Die Sonne ging langsam direkt vor ihren Augen unter und A.J. war der Meinung, noch nie etwas so wundervolles gesehen zu haben. Der Himmel wurde in die unmöglichsten Schattierungen von rot und violett getaucht, die die Wände des Canyon schillernd zurück warfen, über ihnen schwebte ab und zu ein Adler, als wolle er nach sehen, wer sich da so einfach in sein Jagdrevier eingenistet hatte und aus dem Autoradio drang leise Musik zu ihnen hinüber.
„Jetzt könnte ich meinetwegen sterben,“ sagte Cassandra neben ihm leise.
„Untersteh’ Dich. Es gibt noch so viel für Dich zu sehen,“ gab A.J. zurück.
„Noch schöner kann es gar nicht werden,“ beharrte sie und A.J. mußte über ihren verträumten Tonfall schmunzeln.
„Tut mir leid, wenn ich Eure Euphorie etwas bremsen muß, aber gibt es hier draußen auch etwas zu Essen?“ meldete sich Heather zu Wort.
„Kein Problem,“ gab A.J. zurück, stand auf und begann in den Tüten zu wühlen, die er aus dem Gemischtwarenladen mit gebracht hatte.
„Wir hätten hier Bohneneintopf oder Ravioli, außerdem habe ich Würstchen gekauft, die können wir an Stöcken über das Feuer halten,“ meinte er und kam mit den Dosen und den eingeschweißten Würstchen zu ihnen zurück.
„Ich will Würstchen,“ riefen Cassandra und Heather gleichzeitig und lachten.

Nach einer guten Stunde waren sie alle miteinander rund herum satt und zufrieden, die letzten Sonnenstrahlen waren inzwischen verschwunden und eine samtene Dunkelheit hatte sich über sie gelegt. Am Himmel glitzerten Millionen von Sternen und sie lagen auf dem Rücken um sich dieses grandiose Schauspiel an zu sehen.
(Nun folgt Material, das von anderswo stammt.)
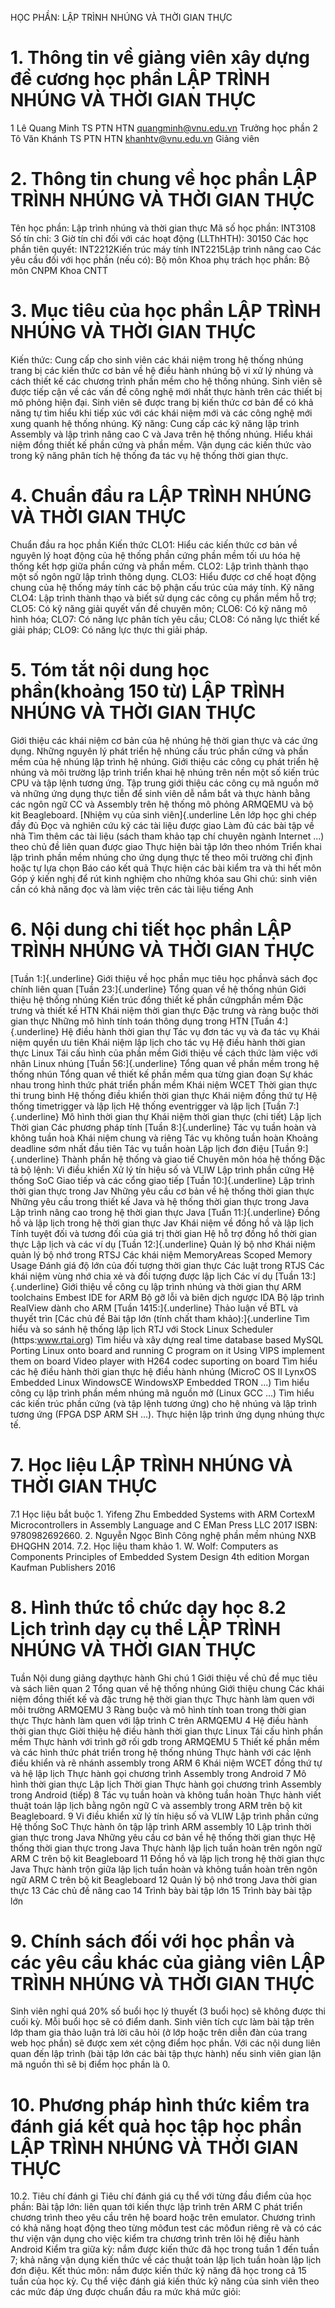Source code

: HỌC PHẦN: LẬP TRÌNH NHÚNG VÀ THỜI GIAN THỰC 
# 1. Thông tin về giảng viên xây dựng đề cương học phần LẬP TRÌNH NHÚNG VÀ THỜI GIAN THỰC 
1 Lê Quang Minh TS PTN HTN quangminh@vnu.edu.vn Trưởng học phần 2 Tô Văn Khánh TS PTN HTN khanhtv@vnu.edu.vn Giảng viên 
# 2. Thông tin chung về học phần LẬP TRÌNH NHÚNG VÀ THỜI GIAN THỰC 
Tên học phần: Lập trình nhúng và thời gian thực Mã số học phần: INT3108 Số tín chỉ: 3 Giờ tín chỉ đối với các hoạt động (LLThHTH): 30150 Các học phần tiên quyết: INT2212Kiến trúc máy tính INT2215Lập trình nâng cao Các yêu cầu đối với học phần (nếu có): Bộ môn Khoa phụ trách học phần: Bộ môn CNPM Khoa CNTT 
# 3. Mục tiêu của học phần LẬP TRÌNH NHÚNG VÀ THỜI GIAN THỰC 
Kiến thức: Cung cấp cho sinh viên các khái niệm trong hệ thống nhúng trang bị các kiến thức cơ bản về hệ điều hành nhúng bộ vi xử lý nhúng và cách thiết kế các chương trình phần mềm cho hệ thống nhúng. Sinh viên sẽ được tiếp cận về các vấn đề công nghệ mới nhất thực hành trên các thiết bị mô phỏng hiện đại. Sinh viên sẽ được trang bị kiến thức cơ bản để có khả năng tự tìm hiểu khi tiếp xúc với các khái niệm mới và các công nghệ mới xung quanh hệ thống nhúng. Kỹ năng: Cung cấp các kỹ năng lập trình Assembly và lập trình nâng cao C và Java trên hệ thống nhúng. Hiểu khái niệm đồng thiết kế phần cứng và phần mềm. Vận dụng các kiến thức vào trong kỹ năng phân tích hệ thống đa tác vụ hệ thống thời gian thực.
# 4. Chuẩn đầu ra LẬP TRÌNH NHÚNG VÀ THỜI GIAN THỰC 
Chuẩn đầu ra học phần Kiến thức CLO1: Hiểu các kiến thức cơ bản về nguyên lý hoạt động của hệ thống phần cứng phần mềm tối ưu hóa hệ thống kết hợp giữa phần cứng và phần mềm.
CLO2: Lập trình thành thạo một số ngôn ngữ lập trình thông dụng.
CLO3: Hiểu được cơ chế hoạt động chung của hệ thống máy tính các bộ phận cấu trúc của máy tính.
Kỹ năng CLO4: Lập trình thành thạo và biết sử dụng các công cụ phần mềm hỗ trợ;
CLO5: Có kỹ năng giải quyết vấn đề chuyên môn;
CLO6: Có kỹ năng mô hình hóa;
CLO7: Có năng lực phân tích yêu cầu;
CLO8: Có năng lực thiết kế giải pháp;
CLO9: Có năng lực thực thi giải pháp. 
# 5. Tóm tắt nội dung học phần(khoảng 150 từ) LẬP TRÌNH NHÚNG VÀ THỜI GIAN THỰC 
Giới thiệu các khái niệm cơ bản của hệ nhúng hệ thời gian thực và các ứng dụng. Những nguyên lý phát triển hệ nhúng cấu trúc phần cứng và phần mềm của hệ nhúng lập trình hệ nhúng. Giới thiệu các công cụ phát triển hệ nhúng và môi trường lập trình triển khai hệ nhúng trên nền một số kiến trúc CPU và tập lệnh tương ứng. Tập trung giới thiệu các công cụ mã nguồn mở và những ứng dụng thực tiễn để sinh viên dễ nắm bắt và thực hành bằng các ngôn ngữ CC và Assembly trên hệ thống mô phỏng ARMQEMU và bộ kit Beagleboard. [Nhiệm vụ của sinh viên]{.underline Lên lớp học ghi chép đầy đủ Đọc và nghiên cứu kỹ các tài liệu được giao Làm đủ các bài tập về nhà Tìm thêm các tài liệu (sách tham khảo tạp chí chuyên ngành Internet ...) theo chủ đề liên quan được giao Thực hiện bài tập lớn theo nhóm Triển khai lập trình phần mềm nhúng cho ứng dụng thực tế theo môi trường chỉ định hoặc tự lựa chọn Báo cáo kết quả Thực hiện các bài kiểm tra và thi hết môn Góp ý kiến nghị để rút kinh nghiệm cho những khóa sau Ghi chú: sinh viên cần có khả năng đọc và làm việc trên các tài liệu tiếng Anh 
# 6. Nội dung chi tiết học phần LẬP TRÌNH NHÚNG VÀ THỜI GIAN THỰC 

[Tuần 1:]{.underline} Giới thiệu về học phần mục tiêu học phầnvà sách đọc chính liên quan 
[Tuần 23:]{.underline} Tổng quan về hệ thống nhún Giới thiệu hệ thống nhúng Kiến trúc đồng thiết kế phần cứngphần mềm Đặc trưng và thiết kế HTN Khái niệm thời gian thực Đặc trưng và ràng buộc thời gian thực Những mô hình tính toán thông dụng trong HTN 
[Tuần 4:]{.underline} Hệ điều hành thời gian thự Tác vụ đơn tác vụ và đa tác vụ Khái niệm quyền ưu tiên Khái niệm lập lịch cho tác vụ Hệ điều hành thời gian thực Linux Tái cấu hình của phần mềm Giới thiệu về cách thức làm việc với nhân Linux nhúng 
[Tuần 56:]{.underline} Tổng quan về phần mềm trong hệ thống nhún Tổng quan về thiết kế phần mềm qua từng gian đoạn Sự khác nhau trong hình thức phát triển phần mềm Khái niệm WCET Thời gian thực thi trung bình Hệ thống điều khiển thời gian thực Khái niệm đồng thứ tự Hệ thống timetrigger và lập lịch Hệ thống eventrigger và lập lịch 
[Tuần 7:]{.underline} Mô hình thời gian thự Khái niệm thời gian thực (chi tiết) Lập lịch Thời gian Các phương pháp tính 
[Tuần 8:]{.underline} Tác vụ tuần hoàn và không tuần hoà Khái niệm chung và riêng Tác vụ không tuần hoàn Khoảng deadline sớm nhất đầu tiên Tác vụ tuần hoàn Lập lịch đơn điệu 
[Tuần 9:]{.underline} Thành phần hệ thống và giao tiế Chuyên môn hóa hệ thống Đặc tả bộ lệnh: Vi điều khiển Xử lý tín hiệu số và VLIW Lập trình phần cứng Hệ thống SoC Giao tiếp và các cổng giao tiếp 
[Tuần 10:]{.underline} Lập trình thời gian thực trong Jav Những yêu cầu cơ bản về hệ thống thời gian thực Những yêu cầu trong thiết kế Java và hệ thống thời gian thực trong Java Lập trình nâng cao trong hệ thời gian thực Java 
[Tuần 11:]{.underline} Đồng hồ và lập lịch trong hệ thời gian thực Jav Khái niệm về đồng hồ và lập lịch Tính tuyệt đối và tương đối của giá trị thời gian Hệ hỗ trợ đồng hồ thời gian thực Lập lịch và các ví dụ 
[Tuần 12:]{.underline} Quản lý bộ nhơ Khái niệm quản lý bộ nhớ trong RTSJ Các khái niệm MemoryAreas Scoped Memory Usage Đánh giá độ lớn của đối tượng thời gian thực Các luật trong RTJS Các khái niệm vùng nhớ chia xẻ và đối tượng được lập lịch Các ví dụ 
[Tuần 13:]{.underline} Giới thiệu về công cụ lập trình nhúng và thời gian thự ARM toolchains Embest IDE for ARM Bộ gỡ lỗi và biên dịch ngược IDA Bộ lập trình RealView dành cho ARM 
[Tuần 1415:]{.underline} Thảo luận về BTL và thuyết trìn 
[Các chủ đề Bài tập lớn (tính chất tham khảo):]{.underline Tìm hiểu và so sánh hệ thống lập lịch RTJ với Stock Linux Scheduler (https:www.rtai.org) Tìm hiểu và xây dựng real time database based MySQL Porting Linux onto board and running C program on it Using VIPS implement them on board Video player with H264 codec suporting on board Tìm hiểu các hệ điều hành thời gian thực hệ điều hành nhúng (MicroC OS II LynxOS Embedded Linux WindowsCE WindowsXP Embedded TRON ...) Tìm hiểu công cụ lập trình phần mềm nhúng mã nguồn mở (Linux GCC ...) Tìm hiểu các kiến trúc phần cứng (và tập lệnh tương ứng) cho hệ nhúng và lập trình tương ứng (FPGA DSP ARM SH ...). Thực hiện lập trình ứng dụng nhúng thực tế.
# 7. Học liệu LẬP TRÌNH NHÚNG VÀ THỜI GIAN THỰC 
7.1 Học liệu bắt buộc 1. Yifeng Zhu Embedded Systems with ARM CortexM Microcontrollers in Assembly Language and C EMan Press LLC 2017 ISBN: 9780982692660. 2. Nguyễn Ngọc Bình Công nghệ phần mềm nhúng NXB ĐHQGHN 2014. 7.2. Học liệu tham khảo 1. W. Wolf: Computers as Components Principles of Embedded System Design 4th edition Morgan Kaufman Publishers 2016 
# 8. Hình thức tổ chức dạy học 8.2 Lịch trình dạy cụ thể LẬP TRÌNH NHÚNG VÀ THỜI GIAN THỰC 
Tuần
Nội dung giảng dạythực hành
Ghi chú
1
Giới thiệu về chủ đề mục tiêu và sách liên quan 2
Tổng quan về hệ thống nhúng Giới thiệu chung Các khái niệm đồng thiết kế và đặc trưng hệ thời gian thực Thực hành làm quen với môi trường ARMQEMU 3
Ràng buộc và mô hình tính toan trong thời gian thực Thực hành làm quen với lập trình C trên ARMQEMU 4
Hệ điều hành thời gian thực Giời thiệu hệ điều hành thời gian thực Linux Tái cấu hình phần mềm Thực hành với trình gỡ rối gdb trong ARMQEMU 5
Thiết kế phần mềm và các hình thức phát triển trong hệ thống nhúng Thực hành với các lệnh điều khiển và rẽ nhánh assembly trong ARM 6
Khái niệm WCET đồng thứ tự và hệ lập lịch Thực hành gọi chương trình Assembly trong Android 7
Mô hình thời gian thực Lập lịch Thời gian Thực hành gọi chương trình Assembly trong Android (tiếp) 8
Tác vụ tuần hoàn và không tuần hoàn Thực hành viết thuật toán lập lịch bằng ngôn ngữ C và assembly trong ARM trên bộ kit Beagleboard. 9
Vi điều khiển xử lý tín hiệu số và VLIW Lập trình phần cứng Hệ thống SoC Thực hành ôn tập lập trình ARM assembly 10
Lập trình thời gian thực trong Java Những yêu cầu cơ bản về hệ thống thời gian thực Hệ thống thời gian thực trong Java Thực hành lập lịch tuần hoàn trên ngôn ngữ ARM C trên bộ kit Beagleboard 11
Đồng hồ và lập lịch trong hệ thời gian thực Java Thực hành trộn giữa lập lịch tuần hoàn và không tuần hoàn trên ngôn ngữ ARM C trên bộ kit Beagleboard 12
Quản lý bộ nhớ trong Java thời gian thực 13
Các chủ đề nâng cao 14
Trình bày bài tập lớn 15
Trình bày bài tập lớn 
# 9. Chính sách đối với học phần và các yêu cầu khác của giảng viên LẬP TRÌNH NHÚNG VÀ THỜI GIAN THỰC 
Sinh viên nghỉ quá 20% số buổi học lý thuyết (3 buổi học) sẽ không được thi cuối kỳ. Mỗi buổi học sẽ có điểm danh. Sinh viên tích cực làm bài tập trên lớp tham gia thảo luận trả lời câu hỏi (ở lớp hoặc trên diễn đàn của trang web học phần) sẽ được xem xét cộng điểm học phần. Với các nội dung liên quan đến lập trình (bài tập lớn các bài tập thực hành) nếu sinh viên gian lận mã nguồn thì sẽ bị điểm học phần là 0. 
# 10. Phương pháp hình thức kiểm tra đánh giá kết quả học tập học phần LẬP TRÌNH NHÚNG VÀ THỜI GIAN THỰC 
10.2. Tiêu chí đánh gi
Tiêu chí đánh giá cụ thể với từng đầu điểm của học phần: Bài tập lớn: liên quan tới kiến thực lập trình trên ARM C phát triển chương trình theo yêu cầu trên hệ board hoặc trên emulator. Chương trình có khả năng hoạt động theo từng môđun test các môđun riêng rẽ và có các thư viện vận dụng cho việc kiểm tra chương trình trên lõi hệ điều hành Android Kiểm tra giữa kỳ: nắm được kiến thức đã học trong tuần 1 đến tuần 7; khả năng vận dụng kiến thức về các thuật toán lập lịch tuần hoàn lập lịch đơn điệu. Kết thúc môn: nắm được kiến thức kỹ năng đã học trong cả 15 tuần của học kỳ. Cụ thể việc đánh giá kiến thức kỹ năng của sinh viên theo các mức đáp ứng được chuẩn đầu ra mức khá mức giỏi:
LaBelle hatte sich an Cassandra gekuschelt und schien, völlig unbeeindruckt von der Schönheit um sie herum, tief und fest zu schlafen.
„Dass es tatsächlich Menschen gibt, die all diese Sterne katalogisiert haben,“ überlegte Cassandra laut, während sie geistesabwesend den Kopf der Hündin kraulte. „Das muß man sich mal vorstellen, die können jedem Stern da oben einen Namen geben. Ist es nicht unglaublich, dass sie sich dabei nicht vertun? Ich meine ... von hier sehen die sich zumindest ziemlich ähnlich.“
„Dafür gibt es doch Teleskope Dummerchen,“ entgegnete Heather gutmütig.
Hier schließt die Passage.